Record extracts: Begin

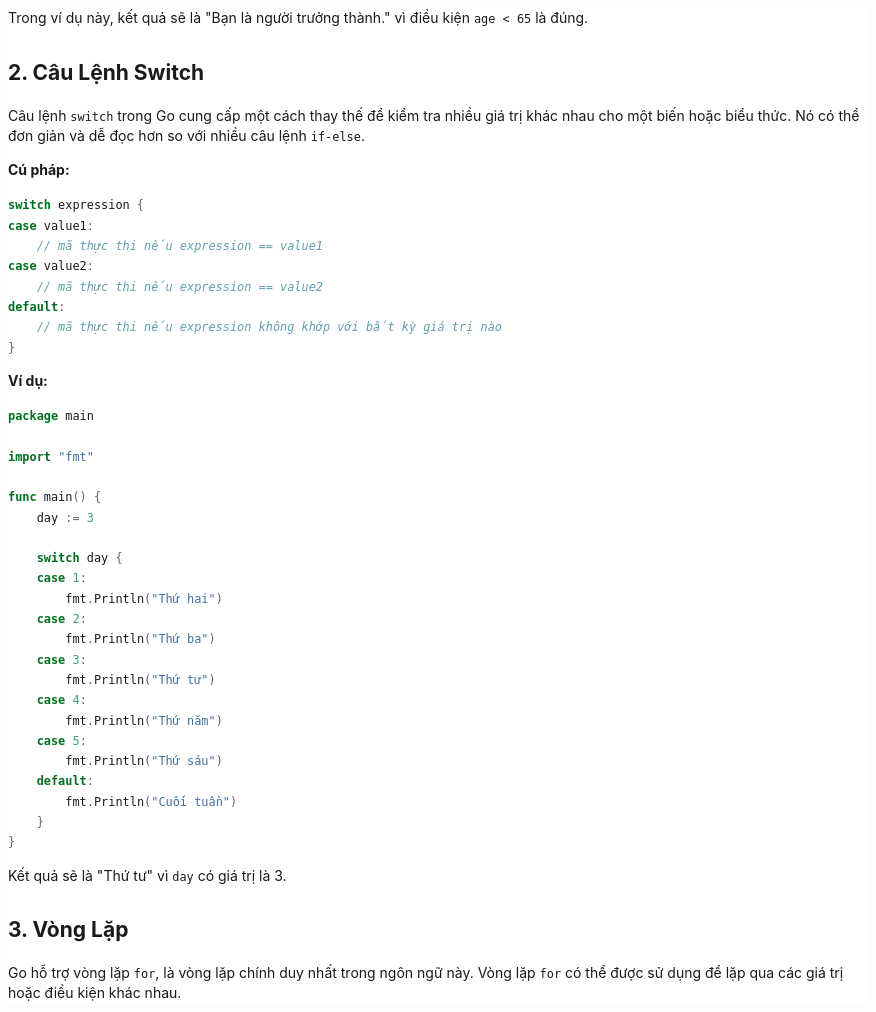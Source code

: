 Trong ví dụ này, kết quả sẽ là "Bạn là người trưởng thành." vì điều kiện `age < 65` là đúng.

## 2. **Câu Lệnh Switch**

Câu lệnh `switch` trong Go cung cấp một cách thay thế để kiểm tra nhiều giá trị khác nhau cho một biến hoặc biểu thức. Nó có thể đơn giản và dễ đọc hơn so với nhiều câu lệnh `if-else`.

**Cú pháp:**

```go
switch expression {
case value1:
    // mã thực thi nếu expression == value1
case value2:
    // mã thực thi nếu expression == value2
default:
    // mã thực thi nếu expression không khớp với bất kỳ giá trị nào
}
```

**Ví dụ:**

```go
package main

import "fmt"

func main() {
    day := 3

    switch day {
    case 1:
        fmt.Println("Thứ hai")
    case 2:
        fmt.Println("Thứ ba")
    case 3:
        fmt.Println("Thứ tư")
    case 4:
        fmt.Println("Thứ năm")
    case 5:
        fmt.Println("Thứ sáu")
    default:
        fmt.Println("Cuối tuần")
    }
}
```

Kết quả sẽ là "Thứ tư" vì `day` có giá trị là 3.

## 3. **Vòng Lặp**

Go hỗ trợ vòng lặp `for`, là vòng lặp chính duy nhất trong ngôn ngữ này. Vòng lặp `for` có thể được sử dụng để lặp qua các giá trị hoặc điều kiện khác nhau.
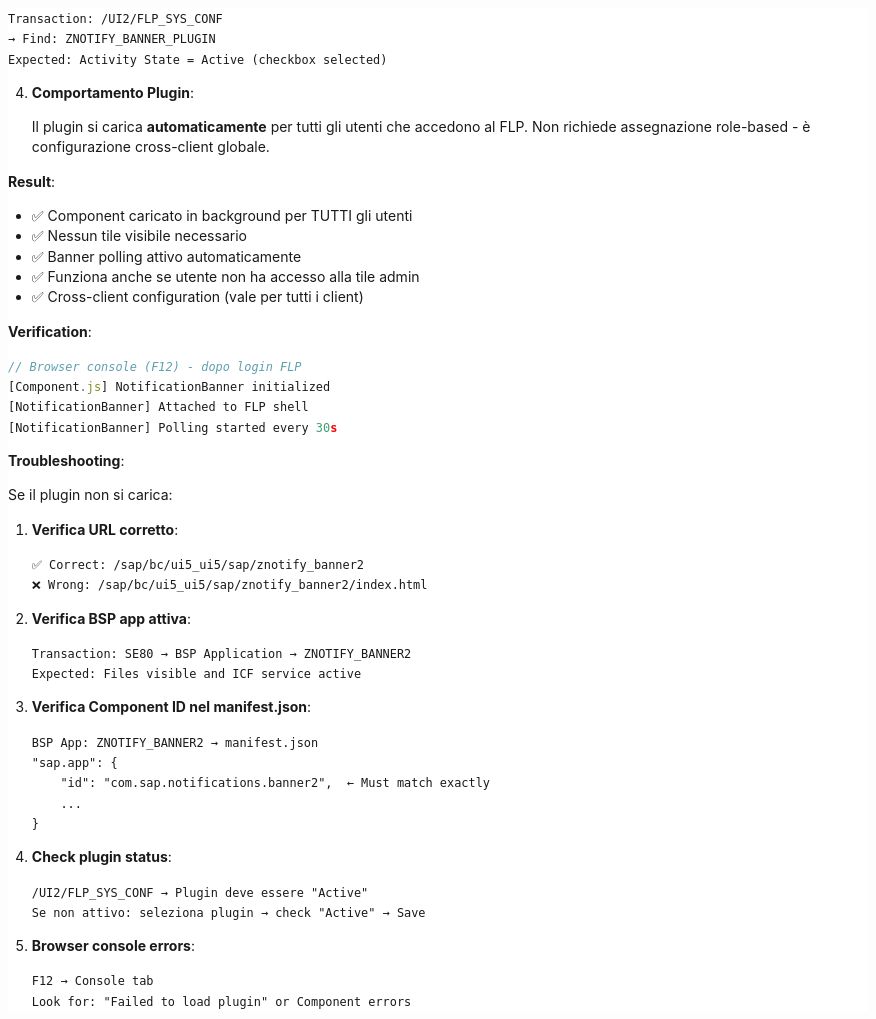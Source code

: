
   ```
   Transaction: /UI2/FLP_SYS_CONF
   → Find: ZNOTIFY_BANNER_PLUGIN
   Expected: Activity State = Active (checkbox selected)
   ```

4. **Comportamento Plugin**:

   Il plugin si carica **automaticamente** per tutti gli utenti che accedono al FLP.
   Non richiede assegnazione role-based - è configurazione cross-client globale.

**Result**:
- ✅ Component caricato in background per TUTTI gli utenti
- ✅ Nessun tile visibile necessario
- ✅ Banner polling attivo automaticamente
- ✅ Funziona anche se utente non ha accesso alla tile admin
- ✅ Cross-client configuration (vale per tutti i client)

**Verification**:

```javascript
// Browser console (F12) - dopo login FLP
[Component.js] NotificationBanner initialized
[NotificationBanner] Attached to FLP shell
[NotificationBanner] Polling started every 30s
```

**Troubleshooting**:

Se il plugin non si carica:

1. **Verifica URL corretto**:
   ```
   ✅ Correct: /sap/bc/ui5_ui5/sap/znotify_banner2
   ❌ Wrong: /sap/bc/ui5_ui5/sap/znotify_banner2/index.html
   ```

2. **Verifica BSP app attiva**:
   ```
   Transaction: SE80 → BSP Application → ZNOTIFY_BANNER2
   Expected: Files visible and ICF service active
   ```

3. **Verifica Component ID nel manifest.json**:
   ```
   BSP App: ZNOTIFY_BANNER2 → manifest.json
   "sap.app": {
       "id": "com.sap.notifications.banner2",  ← Must match exactly
       ...
   }
   ```

4. **Check plugin status**:
   ```
   /UI2/FLP_SYS_CONF → Plugin deve essere "Active"
   Se non attivo: seleziona plugin → check "Active" → Save
   ```

5. **Browser console errors**:
   ```
   F12 → Console tab
   Look for: "Failed to load plugin" or Component errors
   ```
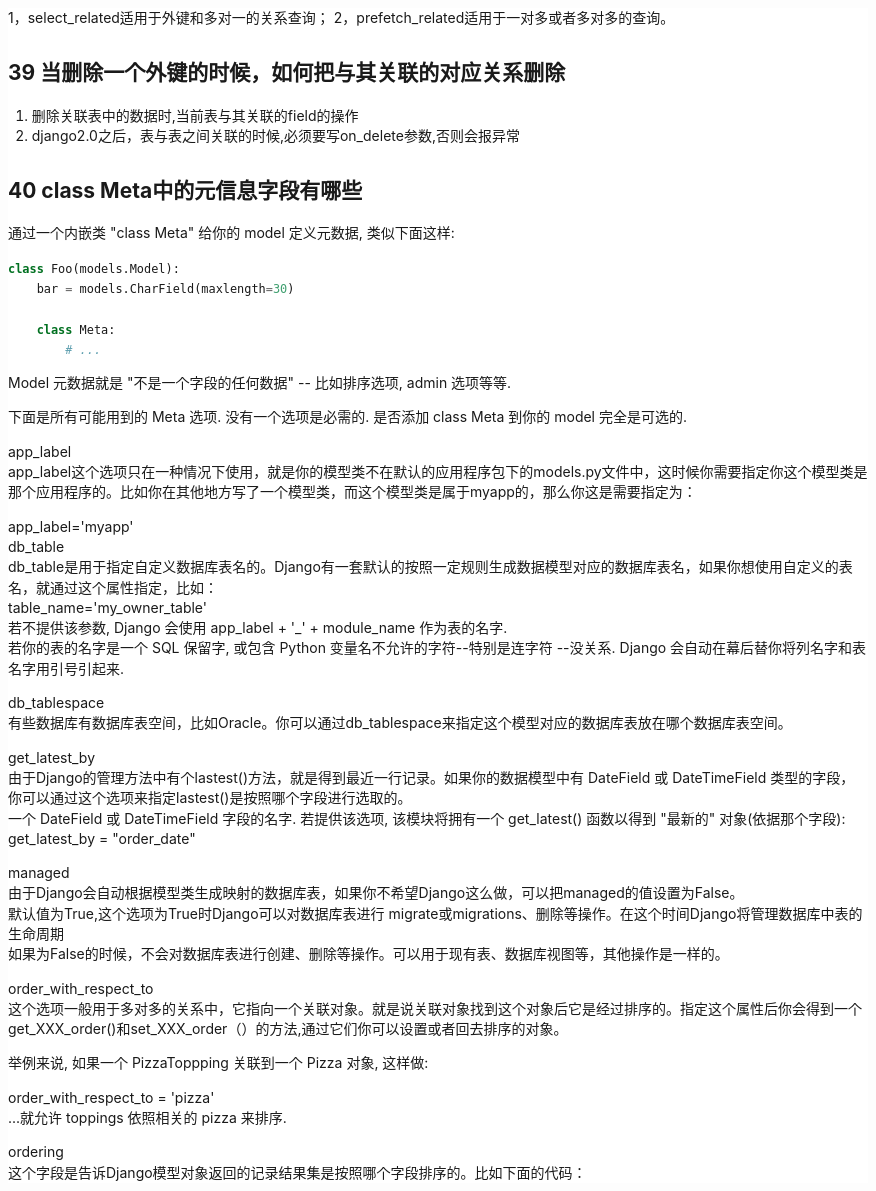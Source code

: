 1，select_related适用于外键和多对一的关系查询；
2，prefetch_related适用于一对多或者多对多的查询。
## 39 当删除一个外键的时候，如何把与其关联的对应关系删除
1. 删除关联表中的数据时,当前表与其关联的field的操作
2. django2.0之后，表与表之间关联的时候,必须要写on_delete参数,否则会报异常

## 40 class Meta中的元信息字段有哪些

通过一个内嵌类 "class Meta" 给你的 model 定义元数据, 类似下面这样:
```python
class Foo(models.Model): 
    bar = models.CharField(maxlength=30)
 
    class Meta: 
        # ...
```
Model 元数据就是 "不是一个字段的任何数据" -- 比如排序选项, admin 选项等等.</br>
 
下面是所有可能用到的 Meta 选项. 没有一个选项是必需的. 是否添加 class Meta 到你的 model 完全是可选的.</br>
 
app_label</br>
app_label这个选项只在一种情况下使用，就是你的模型类不在默认的应用程序包下的models.py文件中，这时候你需要指定你这个模型类是那个应用程序的。比如你在其他地方写了一个模型类，而这个模型类是属于myapp的，那么你这是需要指定为：</br>
 
app_label='myapp'</br>
db_table</br>
db_table是用于指定自定义数据库表名的。Django有一套默认的按照一定规则生成数据模型对应的数据库表名，如果你想使用自定义的表名，就通过这个属性指定，比如：</br>
table_name='my_owner_table'   </br>
若不提供该参数, Django 会使用 app_label + '_' + module_name 作为表的名字.</br>
若你的表的名字是一个 SQL 保留字, 或包含 Python 变量名不允许的字符--特别是连字符 --没关系. Django 会自动在幕后替你将列名字和表名字用引号引起来.
 
db_tablespace</br>
有些数据库有数据库表空间，比如Oracle。你可以通过db_tablespace来指定这个模型对应的数据库表放在哪个数据库表空间。</br>
 
get_latest_by</br>
由于Django的管理方法中有个lastest()方法，就是得到最近一行记录。如果你的数据模型中有 DateField 或 DateTimeField 类型的字段，你可以通过这个选项来指定lastest()是按照哪个字段进行选取的。</br>
一个 DateField 或 DateTimeField 字段的名字. 若提供该选项, 该模块将拥有一个 get_latest() 函数以得到 "最新的" 对象(依据那个字段):</br>
get_latest_by = "order_date"</br>
 
managed</br>
由于Django会自动根据模型类生成映射的数据库表，如果你不希望Django这么做，可以把managed的值设置为False。</br>
默认值为True,这个选项为True时Django可以对数据库表进行 migrate或migrations、删除等操作。在这个时间Django将管理数据库中表的生命周期</br>
如果为False的时候，不会对数据库表进行创建、删除等操作。可以用于现有表、数据库视图等，其他操作是一样的。</br>
 
order_with_respect_to</br>
这个选项一般用于多对多的关系中，它指向一个关联对象。就是说关联对象找到这个对象后它是经过排序的。指定这个属性后你会得到一个get_XXX_order()和set_XXX_order（）的方法,通过它们你可以设置或者回去排序的对象。</br>
 
举例来说, 如果一个 PizzaToppping 关联到一个 Pizza 对象, 这样做:</br>
 
order_with_respect_to = 'pizza'</br>
...就允许 toppings 依照相关的 pizza 来排序.</br>
 
ordering</br>
这个字段是告诉Django模型对象返回的记录结果集是按照哪个字段排序的。比如下面的代码：</br>
 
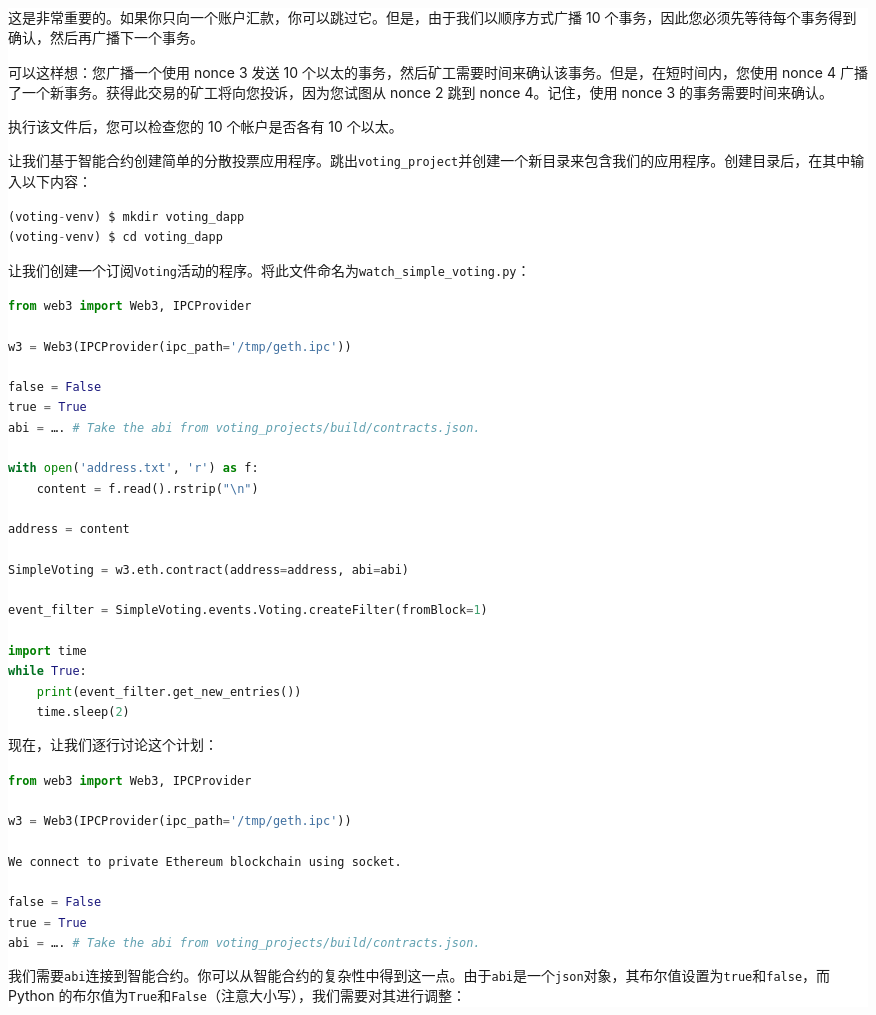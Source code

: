 这是非常重要的。如果你只向一个账户汇款，你可以跳过它。但是，由于我们以顺序方式广播 10 个事务，因此您必须先等待每个事务得到确认，然后再广播下一个事务。

可以这样想：您广播一个使用 nonce 3 发送 10 个以太的事务，然后矿工需要时间来确认该事务。但是，在短时间内，您使用 nonce 4 广播了一个新事务。获得此交易的矿工将向您投诉，因为您试图从 nonce 2 跳到 nonce 4。记住，使用 nonce 3 的事务需要时间来确认。

执行该文件后，您可以检查您的 10 个帐户是否各有 10 个以太。

让我们基于智能合约创建简单的分散投票应用程序。跳出`voting_project`并创建一个新目录来包含我们的应用程序。创建目录后，在其中输入以下内容：

```py
(voting-venv) $ mkdir voting_dapp
(voting-venv) $ cd voting_dapp
```

让我们创建一个订阅`Voting`活动的程序。将此文件命名为`watch_simple_voting.py`：

```py
from web3 import Web3, IPCProvider

w3 = Web3(IPCProvider(ipc_path='/tmp/geth.ipc'))

false = False
true = True
abi = …. # Take the abi from voting_projects/build/contracts.json.

with open('address.txt', 'r') as f:
    content = f.read().rstrip("\n")

address = content

SimpleVoting = w3.eth.contract(address=address, abi=abi)

event_filter = SimpleVoting.events.Voting.createFilter(fromBlock=1)

import time
while True:
    print(event_filter.get_new_entries())
    time.sleep(2)
```

现在，让我们逐行讨论这个计划：

```py
from web3 import Web3, IPCProvider

w3 = Web3(IPCProvider(ipc_path='/tmp/geth.ipc'))

We connect to private Ethereum blockchain using socket.

false = False
true = True
abi = …. # Take the abi from voting_projects/build/contracts.json.
```

我们需要`abi`连接到智能合约。你可以从智能合约的复杂性中得到这一点。由于`abi`是一个`json`对象，其布尔值设置为`true`和`false`，而 Python 的布尔值为`True`和`False`（注意大小写），我们需要对其进行调整：
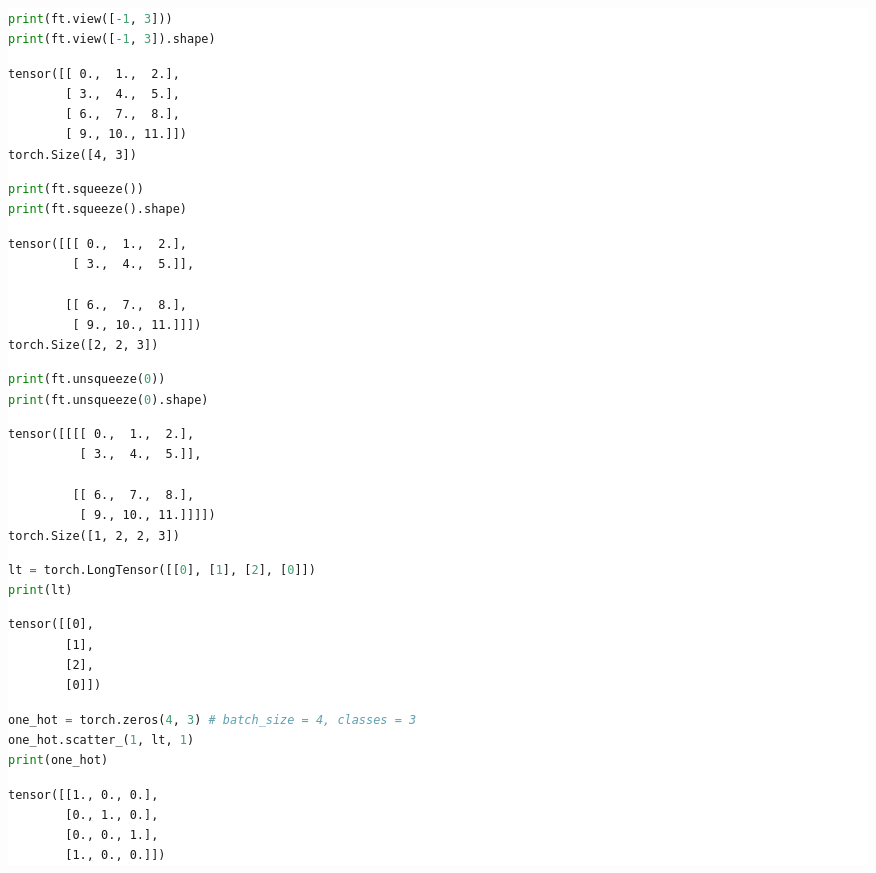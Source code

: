 

```python
print(ft.view([-1, 3]))
print(ft.view([-1, 3]).shape)
```

    tensor([[ 0.,  1.,  2.],
            [ 3.,  4.,  5.],
            [ 6.,  7.,  8.],
            [ 9., 10., 11.]])
    torch.Size([4, 3])
    


```python
print(ft.squeeze())
print(ft.squeeze().shape)
```

    tensor([[[ 0.,  1.,  2.],
             [ 3.,  4.,  5.]],
    
            [[ 6.,  7.,  8.],
             [ 9., 10., 11.]]])
    torch.Size([2, 2, 3])
    


```python
print(ft.unsqueeze(0))
print(ft.unsqueeze(0).shape)
```

    tensor([[[[ 0.,  1.,  2.],
              [ 3.,  4.,  5.]],
    
             [[ 6.,  7.,  8.],
              [ 9., 10., 11.]]]])
    torch.Size([1, 2, 2, 3])
    


```python
lt = torch.LongTensor([[0], [1], [2], [0]])
print(lt)
```

    tensor([[0],
            [1],
            [2],
            [0]])
    


```python
one_hot = torch.zeros(4, 3) # batch_size = 4, classes = 3
one_hot.scatter_(1, lt, 1)
print(one_hot)
```

    tensor([[1., 0., 0.],
            [0., 1., 0.],
            [0., 0., 1.],
            [1., 0., 0.]])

Record extracts: End

§ Exercise: Copy every line in the entries above that has the string "admin" in it.

§ Answer space:
- ✅ Funziona anche se utente non ha accesso alla tile admin
Model 元数据就是 "不是一个字段的任何数据" -- 比如排序选项, admin 选项等等.</br>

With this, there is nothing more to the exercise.